(Stored data entries)
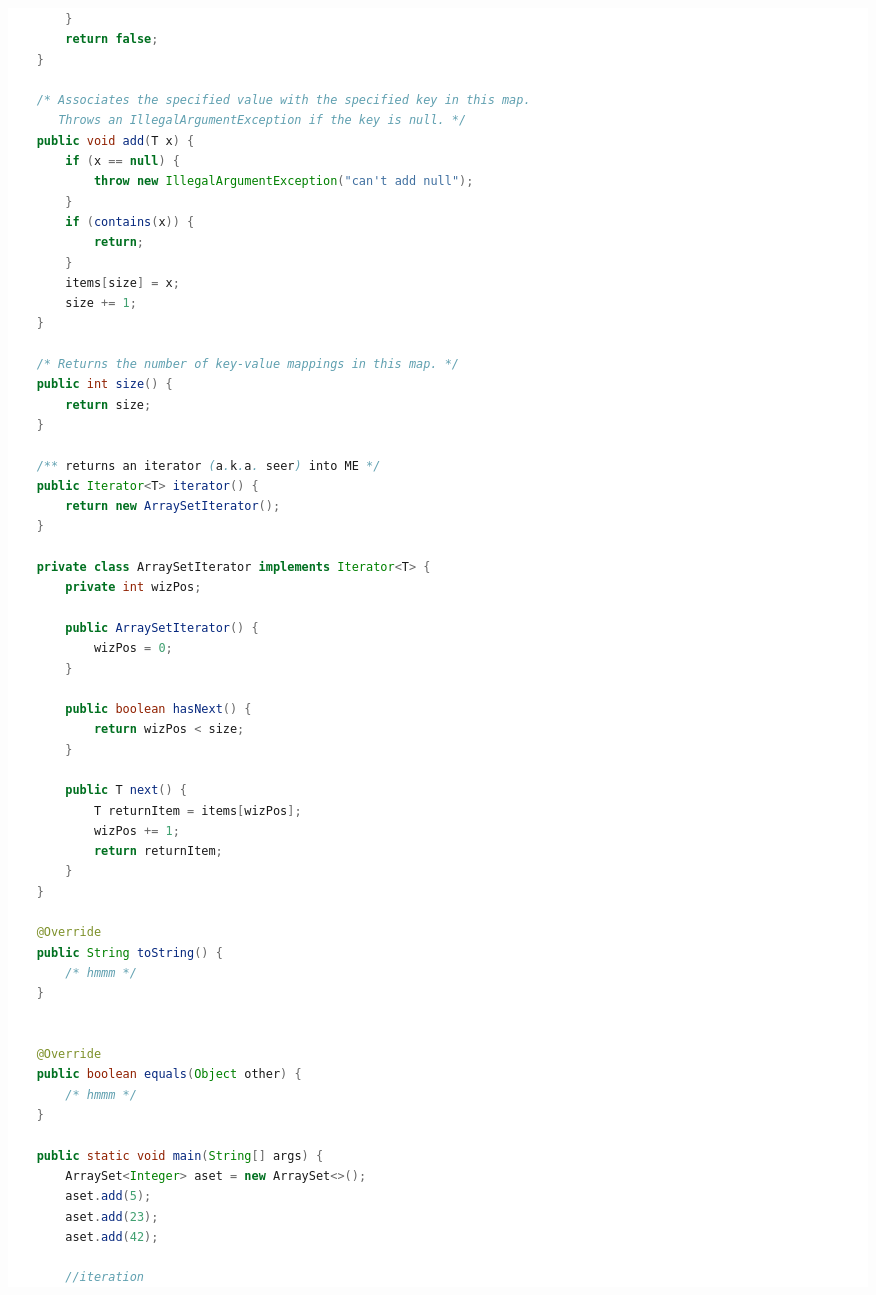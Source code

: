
 ```java
        }
        return false;
    }

    /* Associates the specified value with the specified key in this map.
       Throws an IllegalArgumentException if the key is null. */
    public void add(T x) {
        if (x == null) {
            throw new IllegalArgumentException("can't add null");
        }
        if (contains(x)) {
            return;
        }
        items[size] = x;
        size += 1;
    }

    /* Returns the number of key-value mappings in this map. */
    public int size() {
        return size;
    }

    /** returns an iterator (a.k.a. seer) into ME */
    public Iterator<T> iterator() {
        return new ArraySetIterator();
    }

    private class ArraySetIterator implements Iterator<T> {
        private int wizPos;

        public ArraySetIterator() {
            wizPos = 0;
        }

        public boolean hasNext() {
            return wizPos < size;
        }

        public T next() {
            T returnItem = items[wizPos];
            wizPos += 1;
            return returnItem;
        }
    }

    @Override
    public String toString() {
        /* hmmm */
    }


    @Override
    public boolean equals(Object other) {
        /* hmmm */
    }

    public static void main(String[] args) {
        ArraySet<Integer> aset = new ArraySet<>();
        aset.add(5);
        aset.add(23);
        aset.add(42);

        //iteration
```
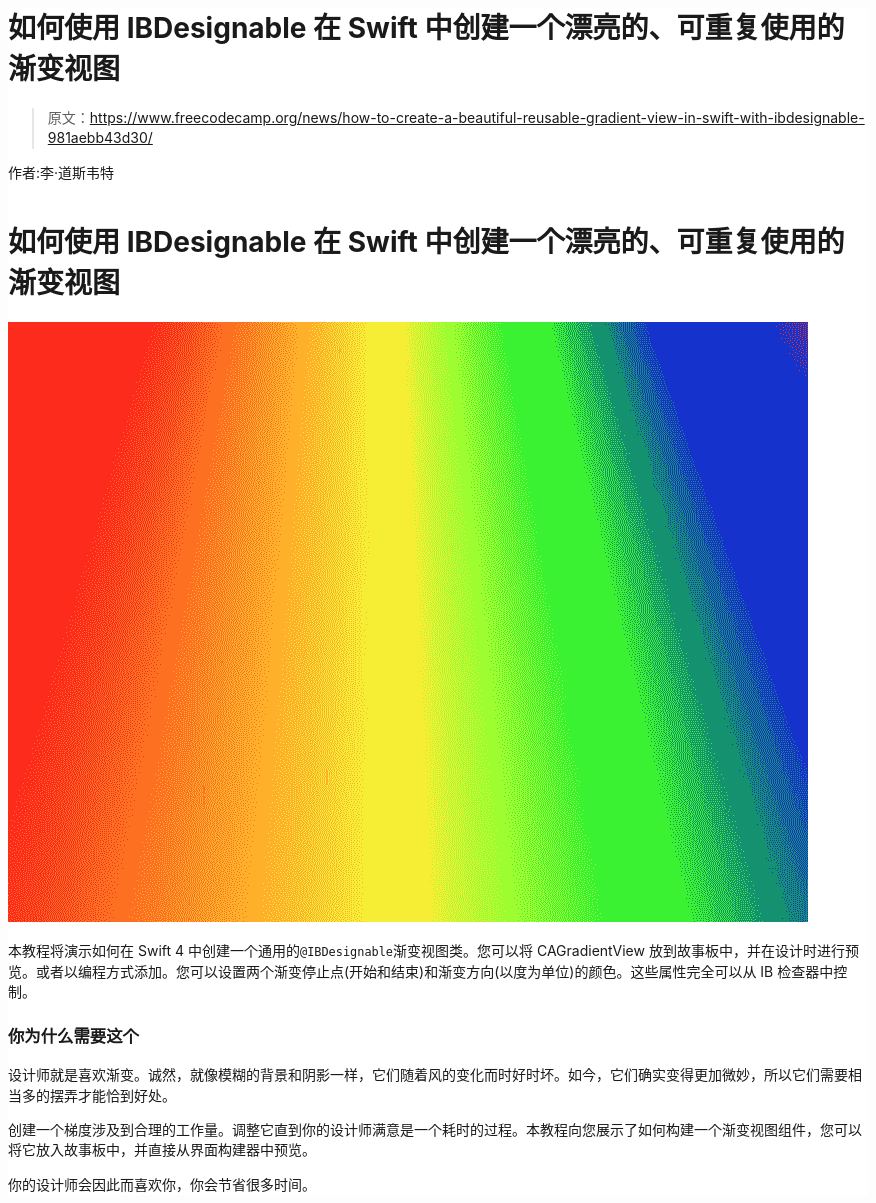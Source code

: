 # 如何使用 IBDesignable 在 Swift 中创建一个漂亮的、可重复使用的渐变视图

> 原文：<https://www.freecodecamp.org/news/how-to-create-a-beautiful-reusable-gradient-view-in-swift-with-ibdesignable-981aebb43d30/>

作者:李·道斯韦特

# 如何使用 IBDesignable 在 Swift 中创建一个漂亮的、可重复使用的渐变视图

![xLbCfMDpnIMaXtbSfyPnxa784FCDUJtRRY2A](img/5f6a23ed3800be5dc27dd3121ca00a13.png)

本教程将演示如何在 Swift 4 中创建一个通用的`@IBDesignable`渐变视图类。您可以将 CAGradientView 放到故事板中，并在设计时进行预览。或者以编程方式添加。您可以设置两个渐变停止点(开始和结束)和渐变方向(以度为单位)的颜色。这些属性完全可以从 IB 检查器中控制。

### 你为什么需要这个

设计师就是喜欢渐变。诚然，就像模糊的背景和阴影一样，它们随着风的变化而时好时坏。如今，它们确实变得更加微妙，所以它们需要相当多的摆弄才能恰到好处。

创建一个梯度涉及到合理的工作量。调整它直到你的设计师满意是一个耗时的过程。本教程向您展示了如何构建一个渐变视图组件，您可以将它放入故事板中，并直接从界面构建器中预览。

你的设计师会因此而喜欢你，你会节省很多时间。
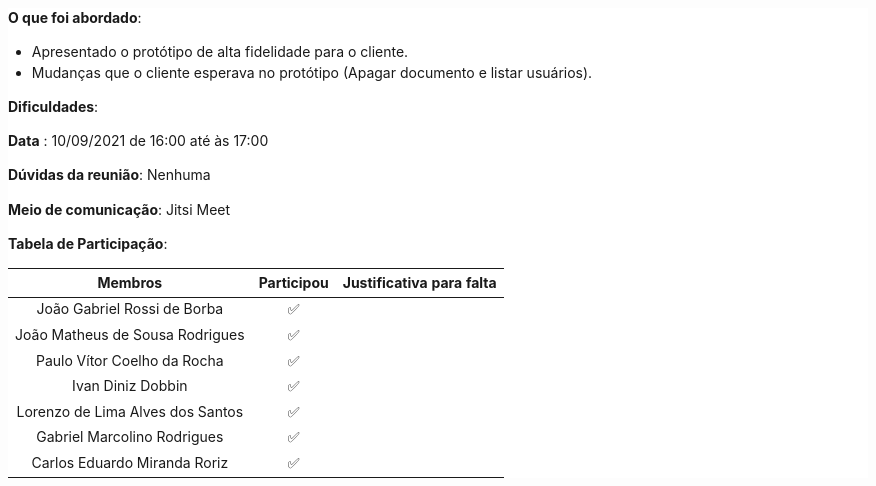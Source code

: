 **O que foi abordado**: 

- Apresentado o protótipo de alta fidelidade para o cliente.  
- Mudanças que o cliente esperava no protótipo (Apagar documento e listar usuários).

**Dificuldades**: 

**Data** : 10/09/2021 de 16:00 até às 17:00

**Dúvidas da reunião**: Nenhuma

**Meio de comunicação**: Jitsi Meet

**Tabela de Participação**:

|Membros|Participou|Justificativa para falta|
|:------:| :--------: | :--------: | 
|João Gabriel Rossi de Borba | :white_check_mark: | |
|João Matheus de Sousa Rodrigues | :white_check_mark: | |
|Paulo Vítor Coelho da Rocha | :white_check_mark: | |
|Ivan Diniz Dobbin | :white_check_mark:  | |
|Lorenzo de Lima Alves dos Santos | :white_check_mark: | |
|Gabriel Marcolino Rodrigues | :white_check_mark: | |
|Carlos Eduardo Miranda Roriz | :white_check_mark: | |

- PROBLEM DETAILS
Retype the data word for word and keep the pictures out of it.

- RESPONSE TO THIS EXERCISE
Source code

:
 ```java
        }
        return false;
    }

    /* Associates the specified value with the specified key in this map.
       Throws an IllegalArgumentException if the key is null. */
    public void add(T x) {
        if (x == null) {
            throw new IllegalArgumentException("can't add null");
        }
        if (contains(x)) {
            return;
        }
        items[size] = x;
        size += 1;
    }

    /* Returns the number of key-value mappings in this map. */
    public int size() {
        return size;
    }

    /** returns an iterator (a.k.a. seer) into ME */
    public Iterator<T> iterator() {
        return new ArraySetIterator();
    }

    private class ArraySetIterator implements Iterator<T> {
        private int wizPos;

        public ArraySetIterator() {
            wizPos = 0;
        }

        public boolean hasNext() {
            return wizPos < size;
        }

        public T next() {
            T returnItem = items[wizPos];
            wizPos += 1;
            return returnItem;
        }
    }

    @Override
    public String toString() {
        /* hmmm */
    }


    @Override
    public boolean equals(Object other) {
        /* hmmm */
    }

    public static void main(String[] args) {
        ArraySet<Integer> aset = new ArraySet<>();
        aset.add(5);
        aset.add(23);
        aset.add(42);

        //iteration
```
Source code

: # 如何使用 IBDesignable 在 Swift 中创建一个漂亮的、可重复使用的渐变视图

> 原文：<https://www.freecodecamp.org/news/how-to-create-a-beautiful-reusable-gradient-view-in-swift-with-ibdesignable-981aebb43d30/>

作者:李·道斯韦特

# 如何使用 IBDesignable 在 Swift 中创建一个漂亮的、可重复使用的渐变视图

![xLbCfMDpnIMaXtbSfyPnxa784FCDUJtRRY2A](img/5f6a23ed3800be5dc27dd3121ca00a13.png)

本教程将演示如何在 Swift 4 中创建一个通用的`@IBDesignable`渐变视图类。您可以将 CAGradientView 放到故事板中，并在设计时进行预览。或者以编程方式添加。您可以设置两个渐变停止点(开始和结束)和渐变方向(以度为单位)的颜色。这些属性完全可以从 IB 检查器中控制。

### 你为什么需要这个

设计师就是喜欢渐变。诚然，就像模糊的背景和阴影一样，它们随着风的变化而时好时坏。如今，它们确实变得更加微妙，所以它们需要相当多的摆弄才能恰到好处。

创建一个梯度涉及到合理的工作量。调整它直到你的设计师满意是一个耗时的过程。本教程向您展示了如何构建一个渐变视图组件，您可以将它放入故事板中，并直接从界面构建器中预览。

你的设计师会因此而喜欢你，你会节省很多时间。
Source code

: **O que foi abordado**: 

- Apresentado o protótipo de alta fidelidade para o cliente.  
- Mudanças que o cliente esperava no protótipo (Apagar documento e listar usuários).

**Dificuldades**: 

**Data** : 10/09/2021 de 16:00 até às 17:00

**Dúvidas da reunião**: Nenhuma

**Meio de comunicação**: Jitsi Meet

**Tabela de Participação**:

|Membros|Participou|Justificativa para falta|
|:------:| :--------: | :--------: | 
|João Gabriel Rossi de Borba | :white_check_mark: | |
|João Matheus de Sousa Rodrigues | :white_check_mark: | |
|Paulo Vítor Coelho da Rocha | :white_check_mark: | |
|Ivan Diniz Dobbin | :white_check_mark:  | |
|Lorenzo de Lima Alves dos Santos | :white_check_mark: | |
|Gabriel Marcolino Rodrigues | :white_check_mark: | |
|Carlos Eduardo Miranda Roriz | :white_check_mark: | |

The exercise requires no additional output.